>>>
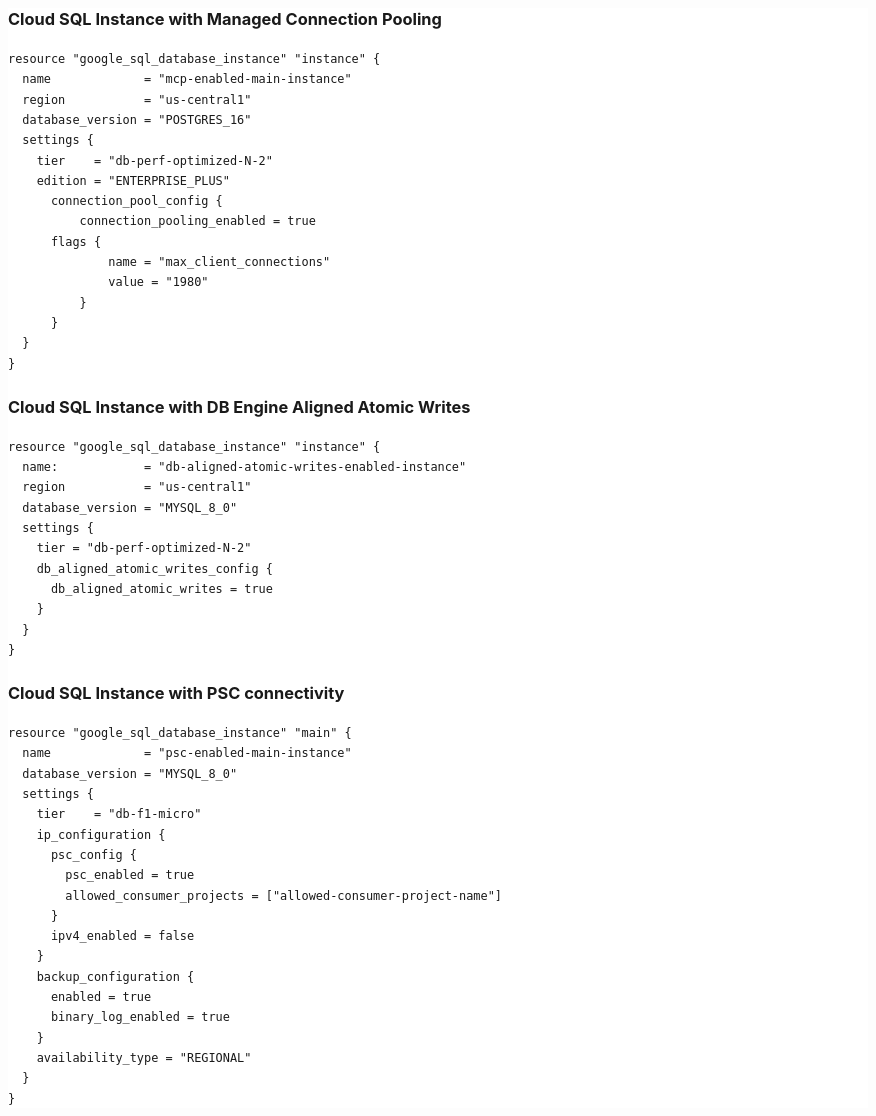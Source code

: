 ### Cloud SQL Instance with Managed Connection Pooling
```hcl
resource "google_sql_database_instance" "instance" {
  name             = "mcp-enabled-main-instance"
  region           = "us-central1"
  database_version = "POSTGRES_16"
  settings {
    tier    = "db-perf-optimized-N-2"
    edition = "ENTERPRISE_PLUS"
	  connection_pool_config {
		  connection_pooling_enabled = true
      flags {
			  name = "max_client_connections"
			  value = "1980"
		  }
	  }
  }
}
```

### Cloud SQL Instance with DB Engine Aligned Atomic Writes
```hcl
resource "google_sql_database_instance" "instance" {
  name:            = "db-aligned-atomic-writes-enabled-instance"
  region           = "us-central1"
  database_version = "MYSQL_8_0"
  settings {
    tier = "db-perf-optimized-N-2"
    db_aligned_atomic_writes_config {
      db_aligned_atomic_writes = true
    }
  }
}
```

### Cloud SQL Instance with PSC connectivity

```hcl
resource "google_sql_database_instance" "main" {
  name             = "psc-enabled-main-instance"
  database_version = "MYSQL_8_0"
  settings {
    tier    = "db-f1-micro"
    ip_configuration {
      psc_config {
        psc_enabled = true
        allowed_consumer_projects = ["allowed-consumer-project-name"]
      }
      ipv4_enabled = false
    }
    backup_configuration {
      enabled = true
      binary_log_enabled = true
    }
    availability_type = "REGIONAL"
  }
}
```
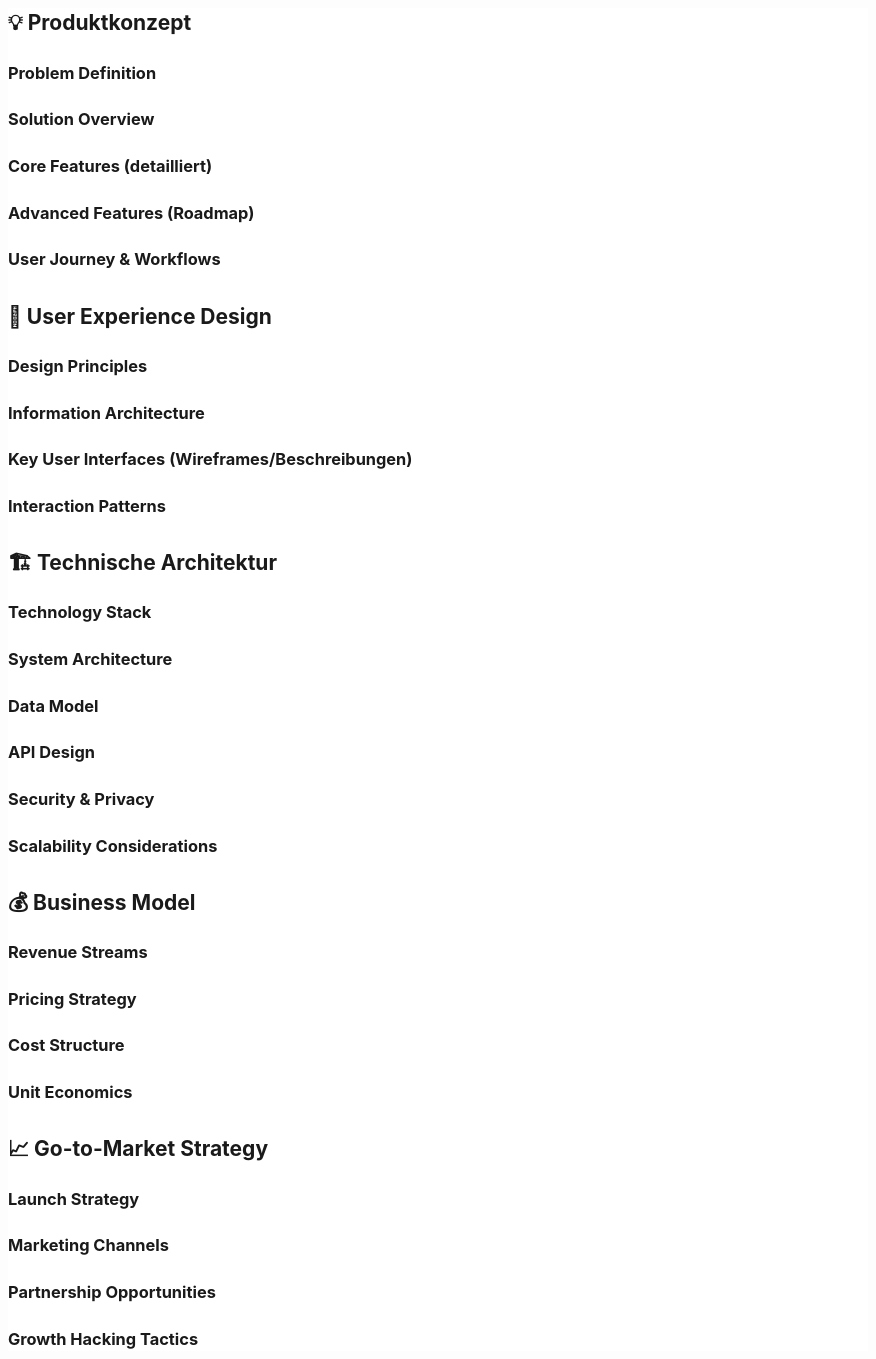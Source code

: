 ## 💡 Produktkonzept
### Problem Definition
### Solution Overview
### Core Features (detailliert)
### Advanced Features (Roadmap)
### User Journey & Workflows

## 🎨 User Experience Design
### Design Principles
### Information Architecture
### Key User Interfaces (Wireframes/Beschreibungen)
### Interaction Patterns

## 🏗️ Technische Architektur
### Technology Stack
### System Architecture
### Data Model
### API Design
### Security & Privacy
### Scalability Considerations

## 💰 Business Model
### Revenue Streams
### Pricing Strategy
### Cost Structure
### Unit Economics

## 📈 Go-to-Market Strategy
### Launch Strategy
### Marketing Channels
### Partnership Opportunities
### Growth Hacking Tactics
<<<
▸ **Task instructions**
Copy out the lines of the data where the string "Strategy" occurs.

▸ **Answer space**
### Pricing Strategy
## 📈 Go-to-Market Strategy
### Launch Strategy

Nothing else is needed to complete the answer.